Exercise aim = The line with "Explanation: 10 + 11 + 11 = 32" marks the start; write out that line and all following lines through the end of the listing, exactly.

Given entries =
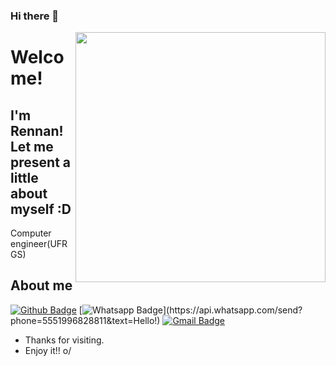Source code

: ### Hi there 👋

<img align="right" width="400" height="400" src="https://media.giphy.com/media/IThjAlJnD9WNO/giphy.gif">


# Welcome!
## I'm Rennan! Let me present a little about myself :D

Computer engineer(UFRGS)


## About me 

[![Github Badge](https://img.shields.io/badge/-Github-000?style=flat-square&logo=Github&logoColor=white&link=https://github.com/RennanNagel)](https://github.com/RennanNagel)
[![Whatsapp Badge](https://img.shields.io/badge/-Whatsapp-4CA143?style=flat-square&labelColor=4CA143&logo=whatsapp&logoColor=white&link=https://api.whatsapp.com/send?phone=5551996828811&text=Hello!)](https://api.whatsapp.com/send?phone=5551996828811&text=Hello!)
[![Gmail Badge](https://img.shields.io/badge/-Gmail-c14438?style=flat-square&logo=Gmail&logoColor=white&link=mailto:nagel.rennan@gmail.com)](mailto:agel.rennan@gmail.com)


- Thanks for visiting. 
- Enjoy it!! o/
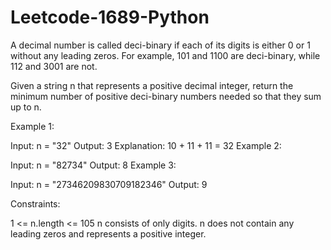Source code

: # Leetcode-1689-Python
A decimal number is called deci-binary if each of its digits is either 0 or 1 without any leading zeros. For example, 101 and 1100 are deci-binary, while 112 and 3001 are not.

Given a string n that represents a positive decimal integer, return the minimum number of positive deci-binary numbers needed so that they sum up to n.

 

Example 1:

Input: n = "32"
Output: 3
Explanation: 10 + 11 + 11 = 32
Example 2:

Input: n = "82734"
Output: 8
Example 3:

Input: n = "27346209830709182346"
Output: 9
 

Constraints:

1 <= n.length <= 105
n consists of only digits.
n does not contain any leading zeros and represents a positive integer.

Reply to the exercise =
Explanation: 10 + 11 + 11 = 32
Example 2:

Input: n = "82734"
Output: 8
Example 3:

Input: n = "27346209830709182346"
Output: 9
 

Constraints:

1 <= n.length <= 105
n consists of only digits.
n does not contain any leading zeros and represents a positive integer.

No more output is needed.